Voilà le fait très simple et nu qui se passait à la fin de 96.
Mais on comprendrait peu, on serait même injuste sous tel rapport, si l’on ne remontait plus haut dans le dix-huitième siècle, si l’on n’expliquait bien ce que l’Angleterre, dans sa lutte contre la France et la Révolution, apportait de spécieux, et même de solide, à ce combat.
Sa haute légitimité remonte à 1688, où, pour l’avantage commun de l’Europe et du genre humain, elle combattit Louis XIV, la proscription des protestants, la révocation de l’édit de Nantes. Lutte si inégale qui réussit par la Hollande et par nos réfugiés. Les Anglais, fatigués, mêlés d’éléments étrangers, n’osèrent revenir à leur glorieuse république de 1649. Ils refirent une royauté, mais au minimum, et prise dans des petits princes étrangers, une race de basse Allemagne.
L’Angleterre, avec Georges Ier, Georges II, avec Walpole, tomba fort bas, sous le rapport moral. En 1750, elle croyait elle-même que, même au point de vue matériel, elle avait baissé. C’était l’opinion, après Walpole. En 1750, son successeur, le duc de Newcastle, adresse cette question à un médecin, le docteur Russell : « Pourquoi le sang anglais est-il si pâle et appauvri ? Quel remède ? » Russell, dans un beau livre que j’ai cité ailleurs[7], indiqua le remède : « La mer et l’action. »
[7] Dans mon livre de la Mer.
L’action n’avait jamais cessé. Sous l’apparente paix de Walpole, un être inquiet avait toujours agi, erré, coureur de mers. Je l’appellerai Robinson (nom d’un livre immortel de 1719). Ce Robinson, vers le pôle Nord, pour son commerce d’huile, faisait l’immense massacre des cétacés qui, pendant tout ce siècle, a rougi la mer de sang. Au midi, à la faveur du traité de l’Assiento, il fournissait de nègres les Espagnols, et chez eux, malgré eux, le pistolet au poing, il commerçait, hardi contrebandier. En 1738, les Espagnols excédés mutilèrent un de ces drôles. De là une scène dramatique au Parlement, et une fureur d’autant plus grande que la vengeance promettait de beaux bénéfices.
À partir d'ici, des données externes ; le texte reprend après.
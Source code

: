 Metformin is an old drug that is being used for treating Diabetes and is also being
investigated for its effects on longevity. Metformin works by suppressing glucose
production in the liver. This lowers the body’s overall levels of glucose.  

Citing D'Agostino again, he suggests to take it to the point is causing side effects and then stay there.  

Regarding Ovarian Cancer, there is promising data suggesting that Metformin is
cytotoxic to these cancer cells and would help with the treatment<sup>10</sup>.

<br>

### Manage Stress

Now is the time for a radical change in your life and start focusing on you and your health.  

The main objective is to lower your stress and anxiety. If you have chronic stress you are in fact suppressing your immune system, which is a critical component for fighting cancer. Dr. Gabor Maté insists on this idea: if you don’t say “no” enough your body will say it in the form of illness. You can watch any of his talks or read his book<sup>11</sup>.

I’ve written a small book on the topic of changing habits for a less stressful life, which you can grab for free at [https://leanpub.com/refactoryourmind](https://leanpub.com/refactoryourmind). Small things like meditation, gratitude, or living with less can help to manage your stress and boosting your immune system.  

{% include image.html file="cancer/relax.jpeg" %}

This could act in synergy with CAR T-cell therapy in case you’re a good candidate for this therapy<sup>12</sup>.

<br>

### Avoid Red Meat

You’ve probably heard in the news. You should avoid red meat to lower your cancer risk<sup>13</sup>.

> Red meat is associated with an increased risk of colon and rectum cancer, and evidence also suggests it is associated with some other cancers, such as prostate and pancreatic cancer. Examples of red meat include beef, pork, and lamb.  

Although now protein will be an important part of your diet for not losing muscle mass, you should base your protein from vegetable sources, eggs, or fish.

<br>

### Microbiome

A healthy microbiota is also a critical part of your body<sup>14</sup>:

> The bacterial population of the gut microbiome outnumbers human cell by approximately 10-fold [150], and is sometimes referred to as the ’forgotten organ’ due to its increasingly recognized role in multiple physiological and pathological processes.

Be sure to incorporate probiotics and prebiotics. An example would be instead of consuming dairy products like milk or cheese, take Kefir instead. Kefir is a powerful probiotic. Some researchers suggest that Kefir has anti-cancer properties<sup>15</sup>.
J’ai déjà parlé de l’homme qui plaida cette cause avec un talent admirable et une vraie fureur, le premier des deux Pitt (lord Chatham)[8]. Après Walpole, le grand acheteur de consciences, l’Angleterre ouvrit fort les yeux en voyant tout à coup ce magique et sublime acteur, sincère et désintéressé, d’une passion réelle, comme l’acteur d’Athènes qui, jouant Électre, apporta sur la scène, non pas l’urne d’Oreste, mais l’urne de son propre fils. Ce grand Chatham, si naturellement furieux, avait l’élan colérique des Gallois, dont venait sa famille. De plus, il était né malade, toute sa vie, il eut un bourreau, la goutte. A chaque accès, ses cris étaient des accès d’éloquence.
[8] J’en ai parlé dans mon Histoire de France. Aujourd’hui, je dois parler surtout du second, mort en 1806 ; je citerai plus loin les sources de son histoire.